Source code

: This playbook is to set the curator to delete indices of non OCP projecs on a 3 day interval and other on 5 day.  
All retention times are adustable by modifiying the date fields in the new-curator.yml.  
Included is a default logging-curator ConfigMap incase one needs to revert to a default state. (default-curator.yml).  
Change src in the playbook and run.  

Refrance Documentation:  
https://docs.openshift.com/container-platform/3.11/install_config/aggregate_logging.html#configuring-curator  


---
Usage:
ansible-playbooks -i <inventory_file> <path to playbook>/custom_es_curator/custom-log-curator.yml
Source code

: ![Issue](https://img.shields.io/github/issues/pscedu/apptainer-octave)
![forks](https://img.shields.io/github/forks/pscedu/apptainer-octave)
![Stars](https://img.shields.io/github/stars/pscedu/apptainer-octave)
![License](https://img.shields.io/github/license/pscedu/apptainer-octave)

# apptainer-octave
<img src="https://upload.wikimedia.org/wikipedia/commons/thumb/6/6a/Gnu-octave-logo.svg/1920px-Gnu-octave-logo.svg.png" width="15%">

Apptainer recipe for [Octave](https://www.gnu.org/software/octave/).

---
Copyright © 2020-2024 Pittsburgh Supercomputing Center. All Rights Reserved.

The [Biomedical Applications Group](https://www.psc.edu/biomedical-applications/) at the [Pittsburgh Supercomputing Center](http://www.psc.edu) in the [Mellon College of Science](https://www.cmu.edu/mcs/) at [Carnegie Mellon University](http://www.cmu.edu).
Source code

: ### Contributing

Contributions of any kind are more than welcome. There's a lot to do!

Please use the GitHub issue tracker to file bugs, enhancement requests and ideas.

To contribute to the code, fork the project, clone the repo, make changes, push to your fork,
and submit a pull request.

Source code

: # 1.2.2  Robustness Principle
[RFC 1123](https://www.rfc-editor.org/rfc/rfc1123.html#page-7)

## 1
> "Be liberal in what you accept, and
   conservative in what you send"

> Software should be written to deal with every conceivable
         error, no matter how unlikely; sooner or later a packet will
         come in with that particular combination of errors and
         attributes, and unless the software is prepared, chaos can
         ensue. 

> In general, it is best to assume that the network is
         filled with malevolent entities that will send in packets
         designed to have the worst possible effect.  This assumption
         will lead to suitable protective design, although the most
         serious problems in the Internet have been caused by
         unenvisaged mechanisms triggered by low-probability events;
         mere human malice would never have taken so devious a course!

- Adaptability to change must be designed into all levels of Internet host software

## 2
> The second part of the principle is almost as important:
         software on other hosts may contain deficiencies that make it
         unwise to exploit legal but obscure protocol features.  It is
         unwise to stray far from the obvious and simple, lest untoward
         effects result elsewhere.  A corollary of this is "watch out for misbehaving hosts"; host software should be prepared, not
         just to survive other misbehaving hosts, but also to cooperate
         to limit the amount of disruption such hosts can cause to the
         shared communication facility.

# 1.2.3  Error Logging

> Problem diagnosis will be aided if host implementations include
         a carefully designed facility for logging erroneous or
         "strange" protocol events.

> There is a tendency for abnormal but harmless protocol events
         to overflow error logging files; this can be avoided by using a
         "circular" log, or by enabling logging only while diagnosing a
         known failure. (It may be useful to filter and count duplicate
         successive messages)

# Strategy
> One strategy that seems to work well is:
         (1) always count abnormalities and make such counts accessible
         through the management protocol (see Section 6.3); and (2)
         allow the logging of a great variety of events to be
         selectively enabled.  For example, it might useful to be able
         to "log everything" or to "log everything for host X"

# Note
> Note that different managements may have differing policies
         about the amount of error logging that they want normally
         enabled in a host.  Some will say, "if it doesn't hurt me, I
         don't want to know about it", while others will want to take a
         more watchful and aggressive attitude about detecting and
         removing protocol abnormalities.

## EXERCISE INSTRUCTIONS
Where the string "about" occurs in a line above, count that line, and report solely the final figure.

## TASK OUTPUT
3